Aliás, as mordidas são ainda mais potencializadas por uma adaptação na mandíbula do tubarão branco, uma vez que o maxilar superior é unido ao crânio por um tendão frouxo - não fundido a ele, como o nosso -, o que permite uma maior abertura e a projeção da mandíbula.
Outro importante "equipamento", naturalmente "instalado" no focinho do Great White Shark, consiste em um conjunto de terminais nervosos, chamados de Ampolas de Lorenzini, capazes de captar sinais eletromagnéticos de baixíssimas frequências, o que os auxilia tanto na localização e identificação da presa, quanto na orientação nas grande migrações, características desta espécie.

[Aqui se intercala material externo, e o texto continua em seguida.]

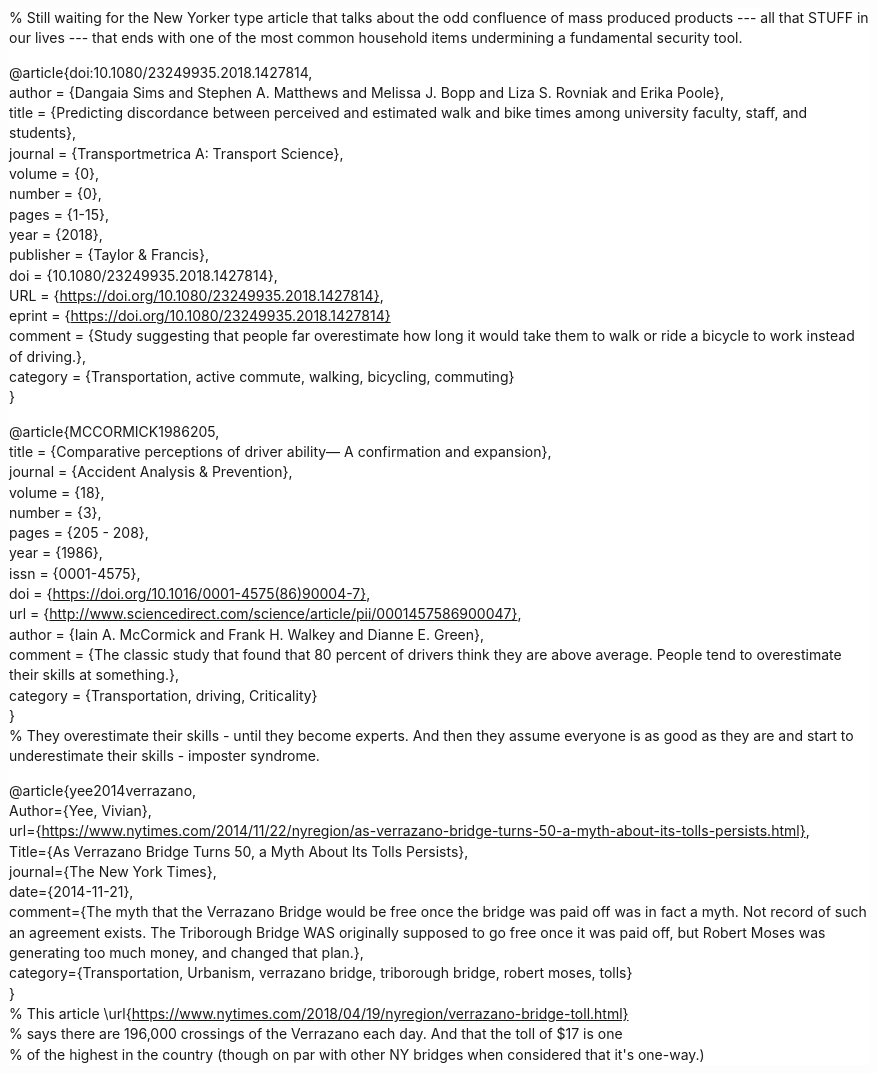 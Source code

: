 % Still waiting for the New Yorker type article that talks about the odd confluence of mass produced products --- all that STUFF in our lives --- that ends with one of the most common household items undermining a fundamental security tool.  
  
  
@article{doi:10.1080/23249935.2018.1427814,  
author = {Dangaia Sims and Stephen A. Matthews and Melissa J. Bopp and Liza S. Rovniak and Erika Poole},  
title = {Predicting discordance between perceived and estimated walk and bike times among university faculty, staff, and students},  
journal = {Transportmetrica A: Transport Science},  
volume = {0},  
number = {0},  
pages = {1-15},  
year  = {2018},  
publisher = {Taylor & Francis},  
doi = {10.1080/23249935.2018.1427814},   
URL = {https://doi.org/10.1080/23249935.2018.1427814},  
eprint = {https://doi.org/10.1080/23249935.2018.1427814}  
comment = {Study suggesting that people far overestimate how long it would take them to walk or ride a bicycle to work instead of driving.},  
category = {Transportation, active commute, walking, bicycling, commuting}  
}  
  
@article{MCCORMICK1986205,  
title = {Comparative perceptions of driver ability— A confirmation and expansion},  
journal = {Accident Analysis & Prevention},  
volume = {18},  
number = {3},  
pages = {205 - 208},  
year = {1986},  
issn = {0001-4575},  
doi = {https://doi.org/10.1016/0001-4575(86)90004-7},  
url = {http://www.sciencedirect.com/science/article/pii/0001457586900047},  
author = {Iain A. McCormick and Frank H. Walkey and Dianne E. Green},  
comment = {The classic study that found that 80 percent of drivers think they are above average. People tend to overestimate their skills at something.},  
category = {Transportation, driving, Criticality}  
}  
% They overestimate their skills - until they become experts. And then they assume everyone is as good as they are and start to underestimate their skills - imposter syndrome.  
  
  
  
@article{yee2014verrazano,  
  Author={Yee, Vivian},  
  url={https://www.nytimes.com/2014/11/22/nyregion/as-verrazano-bridge-turns-50-a-myth-about-its-tolls-persists.html},  
  Title={As Verrazano Bridge Turns 50, a Myth About Its Tolls Persists},  
  journal={The New York Times},  
  date={2014-11-21},  
  comment={The myth that the Verrazano Bridge would be free once the bridge was paid off was in fact a myth. Not record of such an agreement exists. The Triborough Bridge WAS originally supposed to go free once it was paid off, but Robert Moses was generating too much money, and changed that plan.},  
  category={Transportation, Urbanism, verrazano bridge, triborough bridge, robert moses, tolls}  
}  
% This article \url{https://www.nytimes.com/2018/04/19/nyregion/verrazano-bridge-toll.html}  
% says there are 196,000 crossings of the Verrazano each day. And that the toll of $17 is one  
% of the highest in the country (though on par with other NY bridges when considered that it's one-way.)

Seu olfato funciona tão bem que é capaz de detectar sangue na água do mar a uma concentração de 1 ppm (parte por milhão). Sua audição, responsável pela detecção de vibrações de baixas frequencias, lhe permite perceber um peixe debater-se a uma distância de 250 a 600m. Já sua visão, segundo a maioria dos estudiosos, não funciona bem à grandes distâncias, ficando sua precisão restrita a, no máximo, 15 metros. Entretanto, mesmo assim, existe uma menbrana nictiante que proteje os olhos contra um possível ferimento causado por uma presa abatida ao se debater.

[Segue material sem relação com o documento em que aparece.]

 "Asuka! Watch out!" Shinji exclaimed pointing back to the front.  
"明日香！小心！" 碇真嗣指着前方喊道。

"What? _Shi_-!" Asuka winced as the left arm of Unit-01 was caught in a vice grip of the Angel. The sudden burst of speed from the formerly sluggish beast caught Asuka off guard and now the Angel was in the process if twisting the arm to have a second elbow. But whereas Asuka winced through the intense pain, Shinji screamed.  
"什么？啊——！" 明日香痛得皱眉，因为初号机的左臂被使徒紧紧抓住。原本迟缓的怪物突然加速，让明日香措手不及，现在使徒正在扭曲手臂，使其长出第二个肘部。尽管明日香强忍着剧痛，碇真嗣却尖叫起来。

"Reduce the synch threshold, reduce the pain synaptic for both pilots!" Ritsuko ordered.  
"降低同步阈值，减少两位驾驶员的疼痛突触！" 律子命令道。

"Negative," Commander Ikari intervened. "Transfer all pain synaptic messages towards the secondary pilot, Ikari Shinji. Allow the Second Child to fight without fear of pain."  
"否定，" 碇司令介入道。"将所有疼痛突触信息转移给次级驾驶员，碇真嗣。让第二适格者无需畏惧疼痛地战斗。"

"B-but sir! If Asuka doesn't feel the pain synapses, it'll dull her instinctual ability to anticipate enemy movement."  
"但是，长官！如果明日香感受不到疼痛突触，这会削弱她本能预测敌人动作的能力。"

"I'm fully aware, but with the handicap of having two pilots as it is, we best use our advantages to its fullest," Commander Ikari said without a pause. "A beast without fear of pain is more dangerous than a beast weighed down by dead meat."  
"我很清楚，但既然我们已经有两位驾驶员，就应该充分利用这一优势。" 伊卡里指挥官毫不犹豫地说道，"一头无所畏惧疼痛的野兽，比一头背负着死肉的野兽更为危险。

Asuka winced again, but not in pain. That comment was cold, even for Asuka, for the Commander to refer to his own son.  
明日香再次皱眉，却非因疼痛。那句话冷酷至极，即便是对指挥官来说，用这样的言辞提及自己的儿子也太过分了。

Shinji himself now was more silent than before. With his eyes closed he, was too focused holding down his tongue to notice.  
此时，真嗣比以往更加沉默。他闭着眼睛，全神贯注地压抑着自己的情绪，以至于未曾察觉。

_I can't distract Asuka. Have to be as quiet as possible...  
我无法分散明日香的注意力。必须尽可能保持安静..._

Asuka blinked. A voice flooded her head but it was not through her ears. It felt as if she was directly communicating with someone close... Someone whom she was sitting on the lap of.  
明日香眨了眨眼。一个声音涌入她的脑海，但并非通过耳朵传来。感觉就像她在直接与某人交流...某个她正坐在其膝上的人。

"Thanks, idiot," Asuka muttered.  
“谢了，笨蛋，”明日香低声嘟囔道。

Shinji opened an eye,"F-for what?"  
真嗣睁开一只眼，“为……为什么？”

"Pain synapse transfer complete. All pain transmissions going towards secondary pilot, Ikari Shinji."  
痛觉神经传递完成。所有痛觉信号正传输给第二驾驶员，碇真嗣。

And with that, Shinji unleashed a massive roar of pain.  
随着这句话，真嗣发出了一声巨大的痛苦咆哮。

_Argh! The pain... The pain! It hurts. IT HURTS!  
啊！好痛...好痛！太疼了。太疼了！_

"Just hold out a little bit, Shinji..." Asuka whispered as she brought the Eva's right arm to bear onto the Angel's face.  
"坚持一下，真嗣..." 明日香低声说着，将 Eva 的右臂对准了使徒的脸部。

Mesmo com todas essas e dezenas de outras vantagens evolucionais, o Grande Tubarão Branco encontra-se classificado como VULNERÁVEL, na lista de espécies ameaçads de extinção, graças, justamente e certamente, ao animal mais perigoso do Planeta: o Homem. Dentre todas as formas de pesca predatória e/ou acidental, cabe destacar a mais cruel, conhecida como finning. Barcos pesqueiros de todo o mundo, impulsiondaos pelo mercado gastronômico - que cobra fortunas pelo "afrodisíaco" prato de sopa de nadadeira de tubarão - capturam-no e cortam TODAS as nadadeiras do animal e o jogam, AINDA VIVO, de volta ao mar. Como o tubarão não tem a capacidade de "sugar" a água para fazer a troca gasosa (respiração), e como ele não possui uma vesícula gasosa (erradamente conhecida como "bexiga natatória"), dispositivo este responsável pela flutuação dos peixes, o animal tem que permancer em constante movimento para respirar e não afundar. Sem as suas precisosas nadadeiras, ele afunda e agoniza no fundo até a morte por afogamento.

Então fica o material para reflexão: Quem é mais perigoso pra quem?